I will be working as an English Language and Organisational Development Adviser at Komnas Perempuan (Indonesia’s National Commission on Violence Against Women) in Jakarta. At this early stage I am lucky to be accompanied by Rina Nur Anisah, Research and Development Manager at Wisma Bahasa and one of the dedicated band of teachers at the Jokja language school.
Lucky, because both colleagues speak good English, unlike my Bahasa Indonesia!
Sitting in the calm and serene courtyard of the Rifka Annisa office and guest house, water tinkling in the background, One explains how she herself started there as a student volunteer, then a part-time and eventually full-time worker. Like many AVI volunteers, it was One’s passion for the work of Rifka Annisa and her interest in gender issues which led to her choice of work. “While my degree is in International Relations from UGM (Universitas Gadjah Mada), and even though at 23 I am still young, I was sure this was the right path for me”.
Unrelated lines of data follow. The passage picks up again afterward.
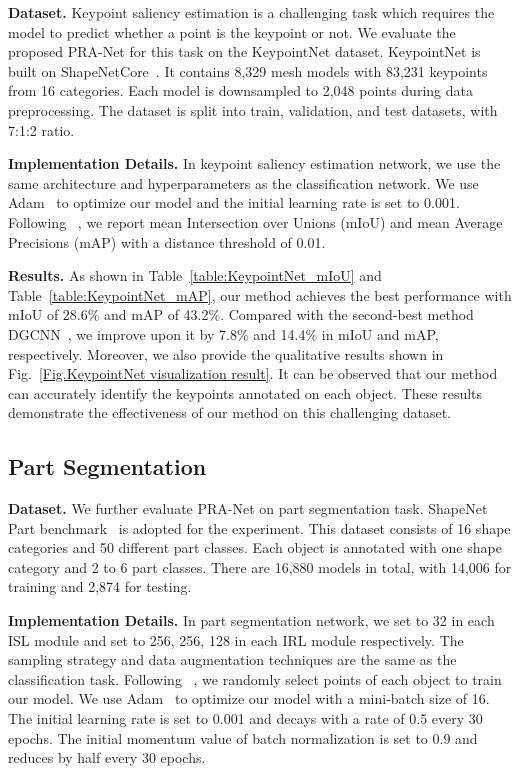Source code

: \documentclass[journal]{IEEEtran}
\begin{document}
\noindent\textbf{Dataset.} Keypoint saliency estimation is a challenging task which requires the model to predict whether a point is the keypoint or not. We evaluate the proposed PRA-Net for this task on the KeypointNet dataset. KeypointNet is built on ShapeNetCore~\cite{yi2016scalable}. It contains 8,329 mesh models with 83,231 keypoints from 16 categories. Each model is downsampled to 2,048 points during data preprocessing. The dataset is split into train, validation, and test datasets, with 7:1:2 ratio.

\noindent\textbf{Implementation Details.} In keypoint saliency estimation network, we use the same architecture and hyperparameters as the classification network. We use Adam~\cite{kingma2014adam} to optimize our model and the initial learning rate is set to 0.001. Following ~\cite{you2020keypointnet}, we report mean Intersection over Unions (mIoU) and mean Average Precisions (mAP) with a distance threshold of 0.01.


\noindent\textbf{Results.} As shown
in Table~\ref{table:KeypointNet_mIoU} and Table~\ref{table:KeypointNet_mAP}, our method achieves the best performance with mIoU of 28.6\% and mAP of 43.2\%. Compared with the second-best method DGCNN~\cite{wang2019dynamic}, we improve upon it by 7.8\% and 14.4\% in mIoU and mAP, respectively. Moreover, we also provide the qualitative results shown in Fig.~\ref{Fig.KeypointNet visualization result}. It can be observed that our method can accurately identify the keypoints annotated on each object. These results demonstrate the effectiveness of our method on this challenging dataset. 




\subsection{Part Segmentation}

\noindent\textbf{Dataset.} We further evaluate PRA-Net on part segmentation task. ShapeNet Part benchmark~\cite{yi2016scalable} is adopted for the experiment. This dataset consists of 16 shape categories and 50 different part classes. Each object is annotated with one shape category and 2 to 6 part classes. There are 16,880 models in total, with 14,006 for training and 2,874 for testing.

\noindent\textbf{Implementation Details.} In part segmentation network, we set  to 32 in each ISL module and set  to 256, 256, 128 in each IRL module respectively. The sampling strategy and data augmentation techniques are the same as the classification task. Following ~\cite{qi2017pointnet++}, we randomly select  points of each object to train our model. We use Adam~\cite{kingma2014adam} to optimize our model with a mini-batch size of 16. The initial learning rate is set to 0.001 and decays with a rate of 0.5 every 30 epochs. The initial momentum value of batch normalization is set to 0.9 and reduces by half every 30 epochs.
\end{document}
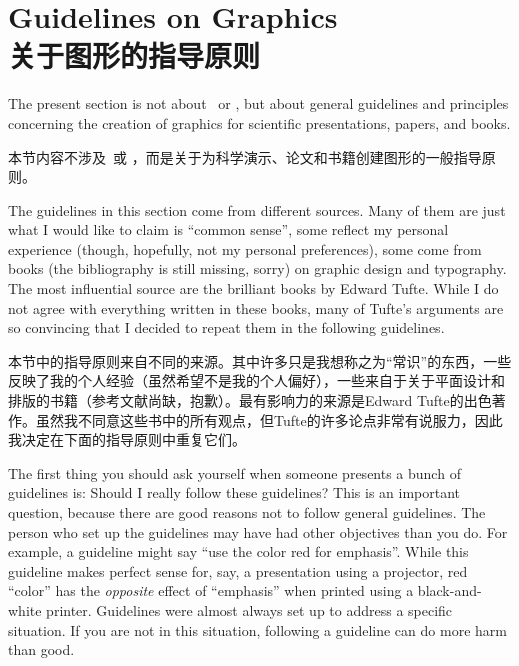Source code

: %
%
%
\setcounter{section}{6}
\setcounter{subsection}{7}
\setcounter{subsubsection}{0}

\section{Guidelines on Graphics\\关于图形的指导原则}

The present section is not about \pgfname\ or \tikzname, but about general
guidelines and principles concerning the creation of graphics for scientific
presentations, papers, and books.

本节内容不涉及\pgfname\ 或 \tikzname，而是关于为科学演示、论文和书籍创建图形的一般指导原则。

The guidelines in this section come from different sources. Many of them are
just what I would like to claim is ``common sense'', some reflect my personal
experience (though, hopefully, not my personal preferences), some come from
books (the bibliography is still missing, sorry) on graphic design and
typography. The most influential source  are the brilliant books by Edward
Tufte. While I do not agree with everything written in these books, many of
Tufte's arguments are so convincing that I decided to repeat them in the
following guidelines.

本节中的指导原则来自不同的来源。其中许多只是我想称之为“常识”的东西，一些反映了我的个人经验（虽然希望不是我的个人偏好），一些来自于关于平面设计和排版的书籍（参考文献尚缺，抱歉）。最有影响力的来源是Edward Tufte的出色著作。虽然我不同意这些书中的所有观点，但Tufte的许多论点非常有说服力，因此我决定在下面的指导原则中重复它们。

The first thing you should ask yourself when someone presents a bunch of
guidelines is: Should I really follow these guidelines? This is an important
question, because there are good reasons not to follow general guidelines. The
person who set up the guidelines may have had other objectives than you do. For
example, a guideline might say ``use the color red for emphasis''. While this
guideline makes perfect sense for, say, a presentation using a projector, red
``color'' has the \emph{opposite} effect of ``emphasis'' when printed using a
black-and-white printer. Guidelines were almost always set up to address a
specific situation. If you are not in this situation, following a guideline can
do more harm than good.

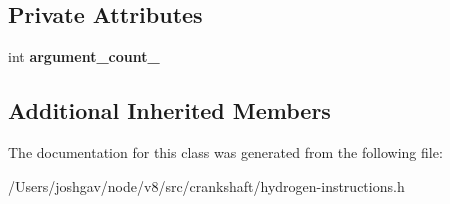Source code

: \subsection*{Private Attributes}
\begin{DoxyCompactItemize}
\item 
int {\bfseries argument\+\_\+count\+\_\+}\hypertarget{classv8_1_1internal_1_1_h_call_a5c6c2d02f847f353780b327c663f3047}{}\label{classv8_1_1internal_1_1_h_call_a5c6c2d02f847f353780b327c663f3047}

\end{DoxyCompactItemize}
\subsection*{Additional Inherited Members}


The documentation for this class was generated from the following file\+:\begin{DoxyCompactItemize}
\item 
/\+Users/joshgav/node/v8/src/crankshaft/hydrogen-\/instructions.\+h\end{DoxyCompactItemize}
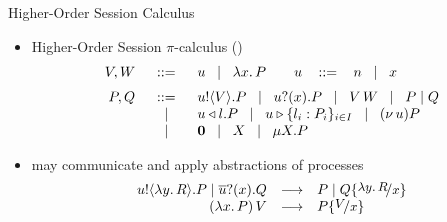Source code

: \documentclass{beamer}
\begin{document}
	\begin{frame}{Higher-Order Session Calculus}
		\begin{itemize}
			\item	Higher-Order Session $\pi$-calculus (\HOp)
				\[
					\begin{array}{rcl}
						V, W &\;\;::=\;\;& u \;\;\;|\;\;\; \lambda x.\,P \qquad u\ \;\;::=\;\;\ n \;\;\;|\;\;\; x \\[2mm]
						P, Q &\;\;::=\;\;& u ! \langle V \rangle . P \;\;\;|\;\;\; u ? (x) . P \;\;\;|\;\;\; V\, {W} \;\;\;|\;\;\; P \;|\; Q \\
						&\;\;\;|\;\;\;& u \triangleleft l . P \;\;\;|\;\;\; u \triangleright \{l_i: P_i\}_{i \in I} \;\;\;|\;\;\; (\nu\, u) P \\
						&\;\;\;|\;\;\;& \mathbf{0} \;\;\;|\;\;\; X \;\;\;|\;\;\; \mu X. P
					\end{array}
				\]

			\item	\HOp may communicate and apply abstractions of processes%
				\[
					\begin{array}{rcl}
						\bout{u}{\abs{y}{R}} P \Par \binp{\dual{u}}{x} Q &\red& P \Par Q \subst{\abs{y}{R}}{x}\\
						\appl{(\abs{x}{P})}{V} &\red& P \subst{V}{x}
					\end{array}
				\]
		\end{itemize}
	\end{frame}
\end{document}
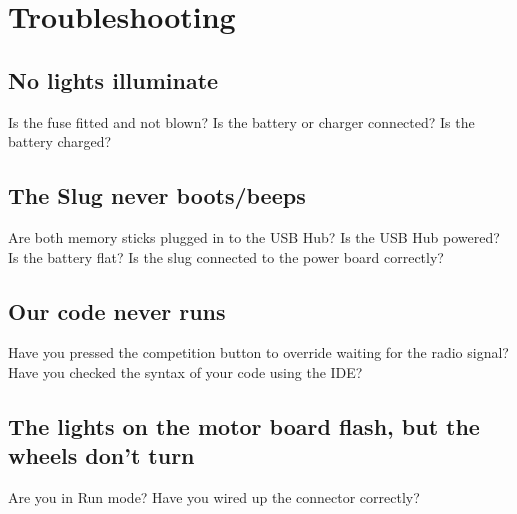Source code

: \documentclass[a4paper, 12pt]{article}
\begin{document}
\section{Troubleshooting}
\subsection{No lights illuminate}
Is the fuse fitted and not blown? Is the battery or charger connected? Is the battery charged?

\subsection{The Slug never boots/beeps}
Are both memory sticks plugged in to the USB Hub? Is the USB Hub powered? Is the battery flat? Is the slug connected to the power board correctly? 

\subsection{Our code never runs}
Have you pressed the competition button to override waiting for the radio signal? Have you checked the syntax of your code using the IDE?

\subsection{The lights on the motor board flash, but the wheels don't turn}
Are you in Run mode? Have you wired up the connector correctly?
\end{document}
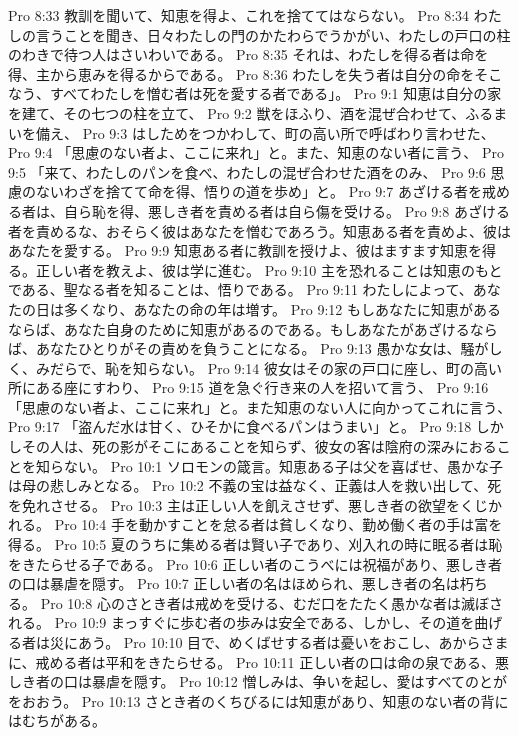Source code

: Pro 8:33  教訓を聞いて、知恵を得よ、これを捨ててはならない。
Pro 8:34  わたしの言うことを聞き、日々わたしの門のかたわらでうかがい、わたしの戸口の柱のわきで待つ人はさいわいである。
Pro 8:35  それは、わたしを得る者は命を得、主から恵みを得るからである。
Pro 8:36  わたしを失う者は自分の命をそこなう、すべてわたしを憎む者は死を愛する者である」。
Pro 9:1  知恵は自分の家を建て、その七つの柱を立て、
Pro 9:2  獣をほふり、酒を混ぜ合わせて、ふるまいを備え、
Pro 9:3  はしためをつかわして、町の高い所で呼ばわり言わせた、
Pro 9:4  「思慮のない者よ、ここに来れ」と。また、知恵のない者に言う、
Pro 9:5  「来て、わたしのパンを食べ、わたしの混ぜ合わせた酒をのみ、
Pro 9:6  思慮のないわざを捨てて命を得、悟りの道を歩め」と。
Pro 9:7  あざける者を戒める者は、自ら恥を得、悪しき者を責める者は自ら傷を受ける。
Pro 9:8  あざける者を責めるな、おそらく彼はあなたを憎むであろう。知恵ある者を責めよ、彼はあなたを愛する。
Pro 9:9  知恵ある者に教訓を授けよ、彼はますます知恵を得る。正しい者を教えよ、彼は学に進む。
Pro 9:10  主を恐れることは知恵のもとである、聖なる者を知ることは、悟りである。
Pro 9:11  わたしによって、あなたの日は多くなり、あなたの命の年は増す。
Pro 9:12  もしあなたに知恵があるならば、あなた自身のために知恵があるのである。もしあなたがあざけるならば、あなたひとりがその責めを負うことになる。
Pro 9:13  愚かな女は、騒がしく、みだらで、恥を知らない。
Pro 9:14  彼女はその家の戸口に座し、町の高い所にある座にすわり、
Pro 9:15  道を急ぐ行き来の人を招いて言う、
Pro 9:16  「思慮のない者よ、ここに来れ」と。また知恵のない人に向かってこれに言う、
Pro 9:17  「盗んだ水は甘く、ひそかに食べるパンはうまい」と。
Pro 9:18  しかしその人は、死の影がそこにあることを知らず、彼女の客は陰府の深みにおることを知らない。
Pro 10:1  ソロモンの箴言。知恵ある子は父を喜ばせ、愚かな子は母の悲しみとなる。
Pro 10:2  不義の宝は益なく、正義は人を救い出して、死を免れさせる。
Pro 10:3  主は正しい人を飢えさせず、悪しき者の欲望をくじかれる。
Pro 10:4  手を動かすことを怠る者は貧しくなり、勤め働く者の手は富を得る。
Pro 10:5  夏のうちに集める者は賢い子であり、刈入れの時に眠る者は恥をきたらせる子である。
Pro 10:6  正しい者のこうべには祝福があり、悪しき者の口は暴虐を隠す。
Pro 10:7  正しい者の名はほめられ、悪しき者の名は朽ちる。
Pro 10:8  心のさとき者は戒めを受ける、むだ口をたたく愚かな者は滅ぼされる。
Pro 10:9  まっすぐに歩む者の歩みは安全である、しかし、その道を曲げる者は災にあう。
Pro 10:10  目で、めくばせする者は憂いをおこし、あからさまに、戒める者は平和をきたらせる。
Pro 10:11  正しい者の口は命の泉である、悪しき者の口は暴虐を隠す。
Pro 10:12  憎しみは、争いを起し、愛はすべてのとがをおおう。
Pro 10:13  さとき者のくちびるには知恵があり、知恵のない者の背にはむちがある。
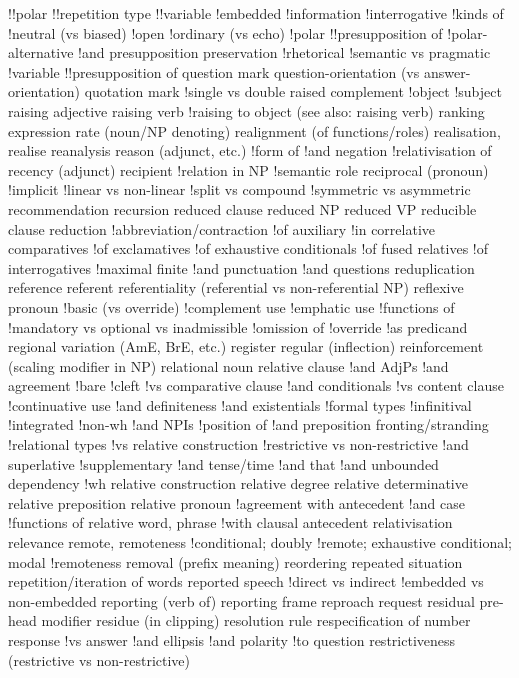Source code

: !!polar
!!repetition type
!!variable
!embedded
!information
!interrogative
!kinds of
!neutral (vs biased)
!open
!ordinary (vs echo)
!polar
!!presupposition of
!polar-alternative
!and presupposition preservation
!rhetorical
!semantic vs pragmatic
!variable
!!presupposition of
question mark
question-orientation (vs answer-orientation)
quotation mark
!single vs double
raised complement
!object
!subject
raising adjective
raising verb
!raising to object (see also: raising verb)
ranking expression
rate (noun/NP denoting)
realignment (of functions/roles)
realisation, realise
reanalysis
reason (adjunct, etc.)
!form of
!and negation
!relativisation of
recency (adjunct)
recipient
!relation in NP
!semantic role
reciprocal (pronoun)
!implicit
!linear vs non-linear
!split vs compound
!symmetric vs asymmetric
recommendation
recursion
reduced clause
reduced NP
reduced VP
reducible clause
reduction
!abbreviation/contraction
!of auxiliary
!in correlative comparatives
!of exclamatives
!of exhaustive conditionals
!of fused relatives
!of interrogatives
!maximal finite
!and punctuation
!and questions
reduplication
reference
referent
referentiality (referential vs non-referential NP)
reflexive pronoun
!basic (vs override)
!complement use
!emphatic use
!functions of
!mandatory vs optional vs inadmissible
!omission of
!override
!as predicand
regional variation (AmE, BrE, etc.)
register
regular (inflection)
reinforcement (scaling modifier in NP)
relational noun
relative clause
!and AdjPs
!and agreement
!bare
!cleft
!vs comparative clause
!and conditionals
!vs content clause
!continuative use
!and definiteness
!and existentials
!formal types
!infinitival
!integrated
!non-wh
!and NPIs
!position of
!and preposition fronting/stranding
!relational types
!vs relative construction
!restrictive vs non-restrictive
!and superlative
!supplementary
!and tense/time
!and that
!and unbounded dependency
!wh
relative construction
relative degree
relative determinative
relative preposition
relative pronoun
!agreement with antecedent
!and case
!functions of
relative word, phrase
!with clausal antecedent
relativisation
relevance
remote, remoteness
!conditional; doubly
!remote; exhaustive conditional; modal
!remoteness
removal (prefix meaning)
reordering
repeated situation
repetition/iteration of words
reported speech
!direct vs indirect
!embedded vs non-embedded
reporting (verb of)
reporting frame
reproach
request
residual pre-head modifier
residue (in clipping)
resolution rule
respecification of number
response
!vs answer
!and ellipsis
!and polarity
!to question
restrictiveness (restrictive vs non-restrictive)

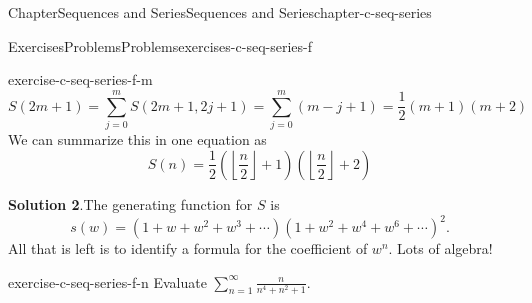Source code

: \documentclass[oneside,10pt,]{book}
\newcommand{\blocktitlefont}{\relax}
\numberwithin{equation}{section}
\begin{document}
\begin{chapterptx}{Chapter}{Sequences and Series}{}{Sequences and Series}{}{}{chapter-c-seq-series}
\begin{exercises-section}{Exercises}{Problems}{}{Problems}{}{}{exercises-c-seq-series-f}
\begin{divisionexercise}{12}{}{}{exercise-c-seq-series-f-m}
\begin{equation*}
\end{equation*}
%
\begin{equation*}
S(2m+1) =\sum _{j=0}^m S(2 m+1,2 j+1)=\sum _{j=0}^m (m-j+1)=\frac{1}{2} (m+1) (m+2)
\end{equation*}
We can summarize this in one equation as%
\begin{equation*}
S(n) =\frac{1}{2} \left(\left\lfloor \frac{n}{2}\right\rfloor +1\right) \left(\left\lfloor \frac{n}{2}\right\rfloor +2\right)
\end{equation*}
%
\par\smallskip%
\noindent\textbf{\blocktitlefont Solution 2}.\hypertarget{solution-c-seq-series-f-m-c}{}\quad{}The generating function for \(S\) is%
\begin{equation*}
s(w)= (1+w+w^2+w^3+\cdots)(1+w^2+w^4+w^6+\cdots)^2.
\end{equation*}
All that is left is to identify a formula for the coefficient of \(w^n\).  Lots of algebra!%
\end{divisionexercise}%
\begin{divisionexercise}{13}{}{}{exercise-c-seq-series-f-n}%
Evaluate \(\sum_{n=1}^{\infty} \frac{n}{n^4+n^2+1}\).%
\end{divisionexercise}%
\end{exercises-section}
\end{chapterptx}
%
%
\typeout{************************************************}
\typeout{************************************************}
%
\end{document}
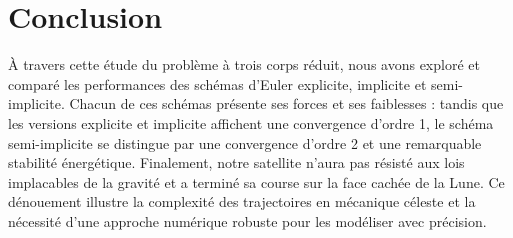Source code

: \documentclass[a4paper,12pt,twoside]{article}
\begin{document}
\section{Conclusion}

À travers cette étude du problème à trois corps réduit, nous avons exploré et comparé les performances des schémas d’Euler explicite, implicite et semi-implicite. Chacun de ces schémas présente ses forces et ses faiblesses : tandis que les versions explicite et implicite affichent une convergence d’ordre 1, le schéma semi-implicite se distingue par une convergence d’ordre 2 et une remarquable stabilité énergétique. Finalement, notre satellite n’aura pas résisté aux lois implacables de la gravité et a terminé sa course sur la face cachée de la Lune. Ce dénouement illustre la complexité des trajectoires en mécanique céleste et la nécessité d’une approche numérique robuste pour les modéliser avec précision.
\end{document}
Photo © 2013 by Mary D.; Caption: that’s One and Rina, R and L of Mary in the photo
Indicating the colorful campaign posters behind her, One explains that Rifka Annisa, meaning “Women’s Friend” from the Arabic, was established in 1993 by local activists. It has developed over time into a strong NGO with a comprehensive mission. “We aim to organise women, girls and the community to eliminate violence against women, to create a gender-just society through empowerment, critical education and strong local networks” she adds passionately.
Picking up on the theme of the posters, I ask about Rifka Annisa’s strong emphasis on male participation in community education against family violence and abuse.
One responds, leaning forward to emphasise her point: “In our patriarchal society, there are cultural and religious practices which make it very hard to empower women to leave intolerable situations. In 2009-2012 we documented more than 700 cases of spouse (wife) abuse. Our records testify to over 300 annual cases of violence and abuse against women, including rape and sexual harassment. So we need to support men to be aware of this violence and to identify their problem.”
“Men’s participation in public anti-violence campaigns like Alliansi Laki-laki Baru (New Men’s Alliance) sends a powerful message to the community” she says, pointing to photos of a recent local demonstration where guys in aprons with slogans like Rumah Bukan Ring Tinju – A Home is not a Boxing Ring, push strollers through the crowd.
“We are interested in the new masculinity, but we try to use traditional community activities like theatre and Javanese drama to highlight the impact of some traditional male roles on the lives of their wives, girlfriends, sons and daughters”.
Both Rina and One, as proud Muslim women, are encouraged by this approach. “Javanese culture has so many positive messages for women that have not yet been explored” they say. Taking this message to local schools, campuses and local talkshows is also an important public education tool.
As we take a final tour of Rifka Annisa, including its guest house, I wonder how I can best contribute as an AVI volunteer to the important work of these organisations. I know there are several AVI volunteers here in Indonesia working in capacity building roles in women’s shelters or women’s human rights organisations as part of the Australian Government’s support for gender equality in the region. “What advice would you give to a newly-arrived volunteer wanting to work most effectively with their Indonesian counterparts to support women’s human rights?” I ask.
One smiles. That’s easy. “Be passionate” she says. “Find the unique aspect of the organisation you want to work with and contribute to that”. How to make that happen? “Well observe and listen at first, but don’t be shy to ask questions and remember to communicate your point of view”, she adds.
As we take the Wisma Bahasa minibus back to the language school, both Rina and I agree that I couldn’t have had a more articulate and to-the-point introduction to volunteering and women’s human rights work in Indonesia. It’s up to me now to go on it!
This is an inspiring story of Mary Denver who visited Rifka Annisa Jogjakarta last April. Mary, thank you for sending me this article. We look forward to see you again.